● WHAT YOU ARE ASKED TO DO
Leave the pictures out and return every line below exactly.

● RECORDS SHOWN

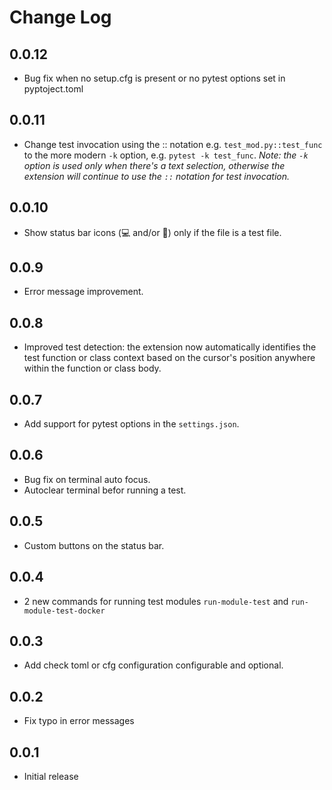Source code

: # Change Log

## 0.0.12

- Bug fix when no setup.cfg is present or no pytest options set in pyptoject.toml

## 0.0.11

- Change test invocation using the :: notation e.g. `test_mod.py::test_func` to the more modern `-k` option, e.g. `pytest -k test_func`. *Note: the `-k` option is used only when there's a text selection, otherwise the extension will continue to use the `::` notation for test invocation.*

## 0.0.10

- Show status bar icons (💻 and/or 🐳) only if the file is a test file.

## 0.0.9

- Error message improvement.

## 0.0.8

- Improved test detection: the extension now automatically identifies the test function or class context based on the cursor's position anywhere within the function or class body.

## 0.0.7

- Add support for pytest options in the `settings.json`.
  
## 0.0.6

- Bug fix on terminal auto focus.
- Autoclear terminal befor running a test.

## 0.0.5

- Custom buttons on the status bar.

## 0.0.4

- 2 new commands for running test modules `run-module-test` and `run-module-test-docker`

## 0.0.3

- Add check toml or cfg configuration configurable and optional.

## 0.0.2

- Fix typo in error messages

## 0.0.1

- Initial release
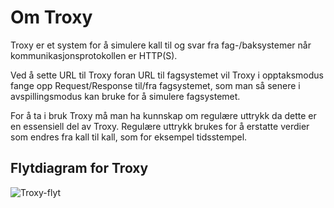 # Om Troxy
Troxy er et system for å simulere kall til og svar fra fag-/baksystemer når kommunikasjonsprotokollen er HTTP(S).

Ved å sette URL til Troxy foran URL til fagsystemet vil Troxy i opptaksmodus fange opp Request/Response til/fra
fagsystemet, som man så senere i avspillingsmodus kan bruke for å simulere fagsystemet.

For å ta i bruk Troxy må man ha kunnskap om regulære uttrykk da dette er en essensiell del av Troxy.
Regulære uttrykk brukes for å erstatte verdier som endres fra kall til kall, som for eksempel tidsstempel.


## Flytdiagram for Troxy
![Troxy-flyt](/views/help/images/troxy_flow.png)
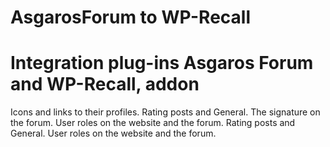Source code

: # AsgarosForum to WP-Recall
# Integration plug-ins Asgaros Forum and WP-Recall, addon
Icons and links to their profiles. Rating posts and General. The signature on the forum. User roles on the website and the forum. Rating posts and General. User roles on the website and the forum.

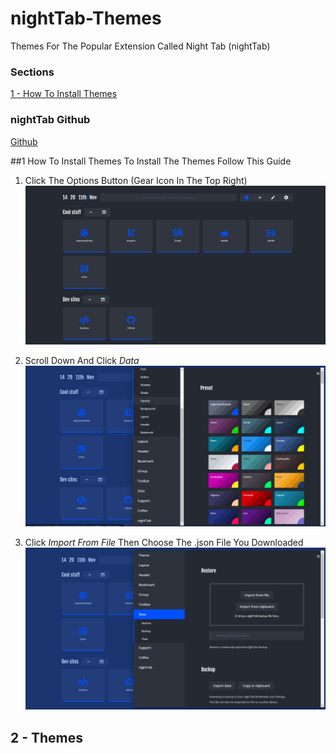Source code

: # nightTab-Themes
Themes For The Popular Extension Called Night Tab (nightTab)

### Sections
[1 - How To Install Themes](##-1-how-to-install-themes)


### nightTab Github
[Github](https://github.com/zombieFox/nightTab)

##1 How To Install Themes
To Install The Themes Follow This Guide

1. Click The Options Button (Gear Icon In The Top Right)
![Not Loaded](/Tutorial/1.PNG)

2. Scroll Down And Click *Data*
![Not Loaded](/Tutorial/2.PNG)

3. Click *Import From File* Then Choose The .json File You Downloaded 
![Not Loaded](/Tutorial/3.PNG)

## 2 - Themes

● SOLVED EXERCISE
Source code

: # Change Log

## 0.0.12

- Bug fix when no setup.cfg is present or no pytest options set in pyptoject.toml

## 0.0.11

- Change test invocation using the :: notation e.g. `test_mod.py::test_func` to the more modern `-k` option, e.g. `pytest -k test_func`. *Note: the `-k` option is used only when there's a text selection, otherwise the extension will continue to use the `::` notation for test invocation.*

## 0.0.10

- Show status bar icons (💻 and/or 🐳) only if the file is a test file.

## 0.0.9

- Error message improvement.

## 0.0.8

- Improved test detection: the extension now automatically identifies the test function or class context based on the cursor's position anywhere within the function or class body.

## 0.0.7

- Add support for pytest options in the `settings.json`.
  
## 0.0.6

- Bug fix on terminal auto focus.
- Autoclear terminal befor running a test.

## 0.0.5

- Custom buttons on the status bar.

## 0.0.4

- 2 new commands for running test modules `run-module-test` and `run-module-test-docker`

## 0.0.3

- Add check toml or cfg configuration configurable and optional.

## 0.0.2

- Fix typo in error messages

## 0.0.1

- Initial release
 # Om Troxy
Troxy er et system for å simulere kall til og svar fra fag-/baksystemer når kommunikasjonsprotokollen er HTTP(S).

Ved å sette URL til Troxy foran URL til fagsystemet vil Troxy i opptaksmodus fange opp Request/Response til/fra
fagsystemet, som man så senere i avspillingsmodus kan bruke for å simulere fagsystemet.

For å ta i bruk Troxy må man ha kunnskap om regulære uttrykk da dette er en essensiell del av Troxy.
Regulære uttrykk brukes for å erstatte verdier som endres fra kall til kall, som for eksempel tidsstempel.


## Flytdiagram for Troxy
![Troxy-flyt](/views/help/images/troxy_flow.png)
Source code

: # AsgarosForum to WP-Recall
# Integration plug-ins Asgaros Forum and WP-Recall, addon
Icons and links to their profiles. Rating posts and General. The signature on the forum. User roles on the website and the forum. Rating posts and General. User roles on the website and the forum.

Source code

: # nightTab-Themes
Themes For The Popular Extension Called Night Tab (nightTab)

### Sections
[1 - How To Install Themes](##-1-how-to-install-themes)


### nightTab Github
[Github](https://github.com/zombieFox/nightTab)

##1 How To Install Themes
To Install The Themes Follow This Guide

1. Click The Options Button (Gear Icon In The Top Right)
![Not Loaded](/Tutorial/1.PNG)

2. Scroll Down And Click *Data*
![Not Loaded](/Tutorial/2.PNG)

3. Click *Import From File* Then Choose The .json File You Downloaded 
![Not Loaded](/Tutorial/3.PNG)

## 2 - Themes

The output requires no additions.